In the chapter on temper Arnold relays the story of throwing his putter in disgust over the gallery and some small trees when he missed a short putt at a junior golf tournament. He won the title but the ride home with his parents was total silence. Then his father told him, “If you ever throw a club like that again, you’ll never play in another golf tournament.” To Arnold’s Pap it was all about sportsmanship, “there was nothing worse than a poor loser—except being an ungracious winner.” Tiger’s dad Earl always told him to walk ten steps before doing anything after a poor golf shot.

That reprimand was life changing and reminded me of my high school tennis “career” where I lettered all three years in a new sport. As the first season progressed I had talked my parents into purchasing a rather expensive glossy black racquet for me. That was the kind of luxury that they seldom treated themselves to in those days. Later, I had observed the older players in practice tossing their racquets out of the court when they were disgusted with a poor shot. So, on one fateful afternoon as I hit a shot just outside the line, I wheeled around and tossed my racquet over the tall fence behind me. And then I watched in horror as it flipped and the frame caught the horizontal support pole which shattered the wooden racquet into a million pieces.
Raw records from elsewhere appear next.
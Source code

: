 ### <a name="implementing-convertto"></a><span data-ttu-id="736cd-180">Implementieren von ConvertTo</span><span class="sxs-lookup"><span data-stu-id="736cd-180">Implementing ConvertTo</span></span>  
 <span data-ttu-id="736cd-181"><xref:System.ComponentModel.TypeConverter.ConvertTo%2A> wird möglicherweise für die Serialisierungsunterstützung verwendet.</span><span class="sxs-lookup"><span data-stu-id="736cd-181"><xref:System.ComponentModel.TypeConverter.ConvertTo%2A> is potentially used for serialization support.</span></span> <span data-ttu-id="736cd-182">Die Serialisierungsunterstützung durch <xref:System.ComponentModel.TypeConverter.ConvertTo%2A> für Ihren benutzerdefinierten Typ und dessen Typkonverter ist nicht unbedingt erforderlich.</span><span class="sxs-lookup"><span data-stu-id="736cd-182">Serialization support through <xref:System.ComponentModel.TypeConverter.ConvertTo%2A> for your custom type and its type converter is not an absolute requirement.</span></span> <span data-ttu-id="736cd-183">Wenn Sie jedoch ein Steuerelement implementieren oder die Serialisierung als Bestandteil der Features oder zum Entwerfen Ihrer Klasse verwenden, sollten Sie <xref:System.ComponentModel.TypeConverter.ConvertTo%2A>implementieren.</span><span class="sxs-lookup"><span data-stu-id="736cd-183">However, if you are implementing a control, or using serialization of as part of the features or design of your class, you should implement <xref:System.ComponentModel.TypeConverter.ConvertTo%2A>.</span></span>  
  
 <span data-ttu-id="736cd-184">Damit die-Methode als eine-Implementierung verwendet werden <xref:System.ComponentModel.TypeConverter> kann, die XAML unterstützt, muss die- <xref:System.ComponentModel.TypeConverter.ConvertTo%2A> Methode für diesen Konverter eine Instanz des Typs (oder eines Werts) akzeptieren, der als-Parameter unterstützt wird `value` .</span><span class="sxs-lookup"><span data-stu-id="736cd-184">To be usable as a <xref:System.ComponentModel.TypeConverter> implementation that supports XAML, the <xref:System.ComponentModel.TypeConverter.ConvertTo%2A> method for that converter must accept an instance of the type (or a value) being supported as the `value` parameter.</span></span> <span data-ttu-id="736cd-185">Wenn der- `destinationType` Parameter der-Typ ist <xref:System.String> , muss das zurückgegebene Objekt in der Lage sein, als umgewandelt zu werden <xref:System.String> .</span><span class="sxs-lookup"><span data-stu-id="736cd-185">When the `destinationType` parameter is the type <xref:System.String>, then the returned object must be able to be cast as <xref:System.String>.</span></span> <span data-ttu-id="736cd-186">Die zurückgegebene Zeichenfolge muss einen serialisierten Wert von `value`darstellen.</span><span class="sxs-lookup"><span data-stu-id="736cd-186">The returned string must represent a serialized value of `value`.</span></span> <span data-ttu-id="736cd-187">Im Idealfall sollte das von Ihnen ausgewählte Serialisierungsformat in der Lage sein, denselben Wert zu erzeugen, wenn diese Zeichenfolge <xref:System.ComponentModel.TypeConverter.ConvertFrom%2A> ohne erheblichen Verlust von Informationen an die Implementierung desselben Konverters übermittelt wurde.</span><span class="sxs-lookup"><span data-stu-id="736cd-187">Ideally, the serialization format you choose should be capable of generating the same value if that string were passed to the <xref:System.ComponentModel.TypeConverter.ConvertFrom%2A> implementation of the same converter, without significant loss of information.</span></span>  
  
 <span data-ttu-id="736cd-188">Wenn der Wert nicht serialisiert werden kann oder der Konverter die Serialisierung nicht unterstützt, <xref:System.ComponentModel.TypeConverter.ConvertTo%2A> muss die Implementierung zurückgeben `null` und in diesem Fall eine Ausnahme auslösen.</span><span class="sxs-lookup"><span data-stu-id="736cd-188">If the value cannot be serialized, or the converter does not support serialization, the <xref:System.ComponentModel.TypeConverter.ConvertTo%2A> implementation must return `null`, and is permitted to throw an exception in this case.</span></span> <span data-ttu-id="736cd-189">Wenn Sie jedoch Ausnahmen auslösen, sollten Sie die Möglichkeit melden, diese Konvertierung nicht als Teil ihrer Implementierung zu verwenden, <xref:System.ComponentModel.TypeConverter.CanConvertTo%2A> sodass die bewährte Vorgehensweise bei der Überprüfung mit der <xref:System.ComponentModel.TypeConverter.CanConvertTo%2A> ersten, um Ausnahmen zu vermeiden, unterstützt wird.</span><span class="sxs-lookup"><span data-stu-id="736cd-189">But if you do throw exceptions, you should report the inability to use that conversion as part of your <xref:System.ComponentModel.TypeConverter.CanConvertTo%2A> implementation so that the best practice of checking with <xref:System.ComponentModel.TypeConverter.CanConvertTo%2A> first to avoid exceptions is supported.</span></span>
I anxiously returned home like the sad prodigal son. I was repentant and knew that saying all the older boys did the same thing was no good excuse. My parents weren’t happy with the loss of the shiny black racquet and most importantly my behavior. Later, I was informed the racquet would be replaced since I was doing a good job on the courts, but that would be the last one. Arnold finished his account by stating that “I never threw another club again.” Me neither. But I may have dropped a few golf clubs later in life before learning about the ten-step rule. I need to share that tip with a certain baggage handler!